Saved entries:
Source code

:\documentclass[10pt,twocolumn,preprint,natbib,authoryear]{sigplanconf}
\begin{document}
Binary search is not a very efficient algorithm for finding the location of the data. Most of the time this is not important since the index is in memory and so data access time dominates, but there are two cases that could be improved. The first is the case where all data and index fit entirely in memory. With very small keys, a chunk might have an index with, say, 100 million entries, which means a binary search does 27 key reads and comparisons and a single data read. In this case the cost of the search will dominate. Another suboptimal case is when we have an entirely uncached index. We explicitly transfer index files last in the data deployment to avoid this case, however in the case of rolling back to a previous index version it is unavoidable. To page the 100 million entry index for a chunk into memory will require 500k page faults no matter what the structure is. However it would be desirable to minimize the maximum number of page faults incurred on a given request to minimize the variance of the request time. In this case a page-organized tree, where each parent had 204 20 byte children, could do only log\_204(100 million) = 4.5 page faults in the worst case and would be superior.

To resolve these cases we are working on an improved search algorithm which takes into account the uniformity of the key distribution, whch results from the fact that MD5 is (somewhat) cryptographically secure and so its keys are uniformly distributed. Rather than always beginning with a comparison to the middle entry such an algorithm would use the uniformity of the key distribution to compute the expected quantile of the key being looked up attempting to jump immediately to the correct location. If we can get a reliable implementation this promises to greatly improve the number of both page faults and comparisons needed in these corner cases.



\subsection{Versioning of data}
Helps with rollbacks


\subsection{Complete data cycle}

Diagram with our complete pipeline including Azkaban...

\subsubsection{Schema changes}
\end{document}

## [Exercise details]
Copy every line above without changes.

## [Solution to this task]
Source code

:\documentclass[10pt,twocolumn,preprint,natbib,authoryear]{sigplanconf}
\begin{document}
Binary search is not a very efficient algorithm for finding the location of the data. Most of the time this is not important since the index is in memory and so data access time dominates, but there are two cases that could be improved. The first is the case where all data and index fit entirely in memory. With very small keys, a chunk might have an index with, say, 100 million entries, which means a binary search does 27 key reads and comparisons and a single data read. In this case the cost of the search will dominate. Another suboptimal case is when we have an entirely uncached index. We explicitly transfer index files last in the data deployment to avoid this case, however in the case of rolling back to a previous index version it is unavoidable. To page the 100 million entry index for a chunk into memory will require 500k page faults no matter what the structure is. However it would be desirable to minimize the maximum number of page faults incurred on a given request to minimize the variance of the request time. In this case a page-organized tree, where each parent had 204 20 byte children, could do only log\_204(100 million) = 4.5 page faults in the worst case and would be superior.

To resolve these cases we are working on an improved search algorithm which takes into account the uniformity of the key distribution, whch results from the fact that MD5 is (somewhat) cryptographically secure and so its keys are uniformly distributed. Rather than always beginning with a comparison to the middle entry such an algorithm would use the uniformity of the key distribution to compute the expected quantile of the key being looked up attempting to jump immediately to the correct location. If we can get a reliable implementation this promises to greatly improve the number of both page faults and comparisons needed in these corner cases.



\subsection{Versioning of data}
Helps with rollbacks


\subsection{Complete data cycle}

Diagram with our complete pipeline including Azkaban...

\subsubsection{Schema changes}
\end{document}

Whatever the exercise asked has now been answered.